• [WHAT TO WORK ON] When the string "comments" is part of a line below, that line should be copied.

Dataset records
++++++++++

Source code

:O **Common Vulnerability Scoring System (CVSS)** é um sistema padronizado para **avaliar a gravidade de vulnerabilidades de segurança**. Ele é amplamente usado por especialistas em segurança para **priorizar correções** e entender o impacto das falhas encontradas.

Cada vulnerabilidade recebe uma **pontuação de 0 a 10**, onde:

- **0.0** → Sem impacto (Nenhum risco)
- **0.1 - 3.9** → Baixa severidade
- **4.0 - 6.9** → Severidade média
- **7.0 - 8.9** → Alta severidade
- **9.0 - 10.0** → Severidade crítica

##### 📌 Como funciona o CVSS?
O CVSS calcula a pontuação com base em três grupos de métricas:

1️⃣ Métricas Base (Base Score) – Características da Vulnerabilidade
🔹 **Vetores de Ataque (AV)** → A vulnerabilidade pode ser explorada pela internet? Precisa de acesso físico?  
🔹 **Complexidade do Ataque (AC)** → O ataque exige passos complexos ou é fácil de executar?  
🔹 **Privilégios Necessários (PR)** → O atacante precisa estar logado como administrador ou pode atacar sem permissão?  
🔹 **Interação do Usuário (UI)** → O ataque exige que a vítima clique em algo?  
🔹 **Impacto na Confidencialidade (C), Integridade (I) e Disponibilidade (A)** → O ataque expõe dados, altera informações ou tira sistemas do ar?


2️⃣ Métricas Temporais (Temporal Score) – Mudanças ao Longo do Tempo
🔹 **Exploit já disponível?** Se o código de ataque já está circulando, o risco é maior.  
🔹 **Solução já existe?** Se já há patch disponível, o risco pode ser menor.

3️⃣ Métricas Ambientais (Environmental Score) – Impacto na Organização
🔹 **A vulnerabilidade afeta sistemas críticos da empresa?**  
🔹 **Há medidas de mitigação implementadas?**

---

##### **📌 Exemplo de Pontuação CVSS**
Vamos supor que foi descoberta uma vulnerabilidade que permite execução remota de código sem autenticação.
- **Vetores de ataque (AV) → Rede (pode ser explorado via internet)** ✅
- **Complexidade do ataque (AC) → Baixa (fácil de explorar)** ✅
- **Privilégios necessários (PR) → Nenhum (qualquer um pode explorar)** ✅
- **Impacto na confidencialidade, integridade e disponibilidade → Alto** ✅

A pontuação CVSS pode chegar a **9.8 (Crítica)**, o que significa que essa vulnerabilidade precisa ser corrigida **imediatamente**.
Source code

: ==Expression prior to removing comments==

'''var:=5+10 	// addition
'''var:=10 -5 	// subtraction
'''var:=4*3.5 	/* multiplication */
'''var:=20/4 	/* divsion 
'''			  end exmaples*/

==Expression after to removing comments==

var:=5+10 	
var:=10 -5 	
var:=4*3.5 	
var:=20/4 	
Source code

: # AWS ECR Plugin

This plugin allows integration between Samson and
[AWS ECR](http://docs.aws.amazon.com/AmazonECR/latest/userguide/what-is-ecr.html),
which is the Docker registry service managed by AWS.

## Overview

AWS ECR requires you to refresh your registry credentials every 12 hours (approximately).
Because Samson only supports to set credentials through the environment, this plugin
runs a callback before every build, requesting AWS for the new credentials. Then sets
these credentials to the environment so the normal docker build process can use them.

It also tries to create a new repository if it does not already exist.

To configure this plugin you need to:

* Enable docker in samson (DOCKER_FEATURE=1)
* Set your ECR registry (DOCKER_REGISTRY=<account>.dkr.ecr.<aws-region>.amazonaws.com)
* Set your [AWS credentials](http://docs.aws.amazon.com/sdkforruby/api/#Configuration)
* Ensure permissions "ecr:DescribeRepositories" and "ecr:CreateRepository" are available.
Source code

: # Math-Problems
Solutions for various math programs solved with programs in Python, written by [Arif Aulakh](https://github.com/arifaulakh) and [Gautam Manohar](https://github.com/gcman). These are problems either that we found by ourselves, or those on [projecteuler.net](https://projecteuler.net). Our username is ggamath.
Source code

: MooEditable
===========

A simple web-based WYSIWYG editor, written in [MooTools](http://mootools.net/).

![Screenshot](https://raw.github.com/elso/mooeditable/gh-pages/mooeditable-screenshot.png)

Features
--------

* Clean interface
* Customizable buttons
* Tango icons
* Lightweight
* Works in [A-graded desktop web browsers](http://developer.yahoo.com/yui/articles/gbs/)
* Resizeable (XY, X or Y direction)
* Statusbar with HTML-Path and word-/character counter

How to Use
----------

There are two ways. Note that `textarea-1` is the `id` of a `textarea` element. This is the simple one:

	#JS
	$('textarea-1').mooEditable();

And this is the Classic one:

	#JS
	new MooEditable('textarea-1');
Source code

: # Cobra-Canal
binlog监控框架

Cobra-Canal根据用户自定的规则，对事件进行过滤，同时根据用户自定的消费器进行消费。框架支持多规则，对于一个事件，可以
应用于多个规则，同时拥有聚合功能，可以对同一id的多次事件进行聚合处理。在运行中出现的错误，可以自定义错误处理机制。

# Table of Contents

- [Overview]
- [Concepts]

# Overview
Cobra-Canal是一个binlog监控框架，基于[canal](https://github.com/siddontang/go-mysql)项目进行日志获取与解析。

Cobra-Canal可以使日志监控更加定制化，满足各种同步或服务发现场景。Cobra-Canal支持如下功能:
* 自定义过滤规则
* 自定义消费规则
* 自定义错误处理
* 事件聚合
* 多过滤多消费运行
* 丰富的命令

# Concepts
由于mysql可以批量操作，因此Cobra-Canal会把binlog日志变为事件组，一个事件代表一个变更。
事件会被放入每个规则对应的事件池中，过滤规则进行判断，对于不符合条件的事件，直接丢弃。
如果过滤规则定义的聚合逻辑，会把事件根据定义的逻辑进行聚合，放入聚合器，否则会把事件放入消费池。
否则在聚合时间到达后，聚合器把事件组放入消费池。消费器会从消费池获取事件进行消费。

++++++++++

• [EXPECTED OUTPUT]
: ==Expression prior to removing comments==
==Expression after to removing comments==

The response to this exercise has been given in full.